When Monthly Recurring Revenue Figures Are Going Down, Product Utility Is Going Up.

There are economic cycles. They are either upward or downward.

We’ve been in “upward mode” for quite some time as of April 2019 — it’d be madness to think we’ll never switch into “downward mode” ever. If we are to believe that, time will season us.

When the switch happens, we know what the consequences are. We can’t know up to which degree the market will fall, but we know most people will be looking to spend less and improve their situation.

When reducing costs, not as a company but as an individual, we’re looking to cut down on costs by having a look at the liabilities section. What we have to pay monthly is a subsection.

That category ranges from mortgage to G Suite’s monthly payments. Or Squarespace, or Dropbox — you get the idea. The good news is, SaaS products are bought on a more rational basis than a car. We pay for them knowing that it will help us do more.

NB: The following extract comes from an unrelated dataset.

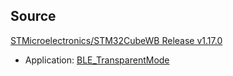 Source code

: 
## Source

[STMicroelectronics/STM32CubeWB Release v1.17.0](https://github.com/STMicroelectronics/STM32CubeWB/releases/tag/v1.17.0)
- Application: [BLE_TransparentMode](https://github.com/STMicroelectronics/STM32CubeWB/tree/v1.17.0/Projects/P-NUCLEO-WB55.Nucleo/Applications/BLE/BLE_TransparentMode)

So in a cost-cutting session, you might want your company’s product to do more than the competition. In other words, have more gold in my gold-glitter comparison.

What’s my takeaway here?

In the upward period of an economic cycle, we’re focusing more on the glitter than the gold. You know, we’ve got ad spend budget, we care more about the prettiness of the logo or whether that button looks slick.

In the downward period of an economic cycle, we’re focusing more on the gold, rather than the glitter.


About Ch Daniel

I run Chagency_, an experiences design agency — we help SaaS CEOs reduce user churn. I write daily on this topic and in similar areas. Here are my best pieces.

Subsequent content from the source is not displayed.